Sign in to follow this  
rumble

Software rasterizer and float/int color

Recommended Posts

rumble    118
For a 3D software rasterizer nowadays, is there much speed difference between using floating point or integers as color? For example, pseudo-code implementations of two color classes are below. The float one is easier to implement and use, but don't know how much slower it would be.


class Color3f
{
public:

float r,g,b;


Color3f mix( Color3f& c1 )
{
return Color3f( r*c1.r, g*c1.g, b*c1.b);
}

Color3f add( Color3f& c1 )
{
return Color3f( r+c1.r, g+c1.g, b+c1.b);
}


};

class Color3i
{
public:

int rgba;



int getRed() { return (0xFF0000 & rgba)>>16; }
int getGreen() { return (0x00FF00 & rgba)>>8; }

int getBlue() { return (0xFF & rgba)>>0; }




Color3i mix( Color3i& c1 )
{


return Color3i( ( getRed() * c1.getRed() / 256 ) <<16 |
( getGreen() * c1.getGreen() / 256 ) <<8 |
( getBlue() * c1.getBlue() / 256 ) <<0 );
}
// An add() function would have to check for overfloat/underflow. Omitted here




}

};

Share this post


Link to post
Share on other sites
Sirisian    2263
I'd just use floats. Easier to handle things like HDR I'd imagine.
[quote name='rumble' timestamp='1306203844' post='4814848']
...
[/quote]
I get that that was probably pseudo-code, but you might want to store things in arrays. Like uint8_t rgba[4]; or float rgba[4]; and plan on using SSE intrinsics a lot if you're worried about speed.

Share this post


Link to post
Share on other sites
rarelam    100
I would use a integer's unless you need the extra precision of floats. One of the largest bottlenecks in a software rasterizer is memory bandwidth and using floats instead of bytes is 4x the bandwidth(Even using 16bits per channel would be an advantage over floats).
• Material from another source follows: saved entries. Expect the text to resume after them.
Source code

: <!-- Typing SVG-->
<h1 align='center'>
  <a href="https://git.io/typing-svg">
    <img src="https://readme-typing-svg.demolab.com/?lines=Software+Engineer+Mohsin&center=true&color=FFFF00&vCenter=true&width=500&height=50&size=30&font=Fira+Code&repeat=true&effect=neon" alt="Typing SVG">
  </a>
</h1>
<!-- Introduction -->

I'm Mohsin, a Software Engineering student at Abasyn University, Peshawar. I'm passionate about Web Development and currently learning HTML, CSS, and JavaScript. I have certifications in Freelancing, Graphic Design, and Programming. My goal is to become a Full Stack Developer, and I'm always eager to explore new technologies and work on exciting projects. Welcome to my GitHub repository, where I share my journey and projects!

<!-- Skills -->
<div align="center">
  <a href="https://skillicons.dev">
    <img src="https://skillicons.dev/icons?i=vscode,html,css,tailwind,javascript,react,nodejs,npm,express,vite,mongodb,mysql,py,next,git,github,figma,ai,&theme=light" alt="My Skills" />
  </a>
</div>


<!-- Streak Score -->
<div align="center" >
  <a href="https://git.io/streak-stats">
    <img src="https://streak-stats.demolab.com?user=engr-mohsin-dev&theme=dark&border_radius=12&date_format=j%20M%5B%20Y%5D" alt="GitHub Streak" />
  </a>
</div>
It does make the code more complicated to read, one thing you can do is use floats for your calculations and just pack to ints for storing.

Share this post


Link to post
Share on other sites
clashie    632
I've found integers the simplest since but I don't think there should be any real speed problems. The only thing I can think of is that if I used floats for color, I'd have to convert back to int before finally drawing to my backbuffer. There's some things floats might slightly simplify for me but whatever. My renderer is super simple though and I don't do anything fancy in the slightest.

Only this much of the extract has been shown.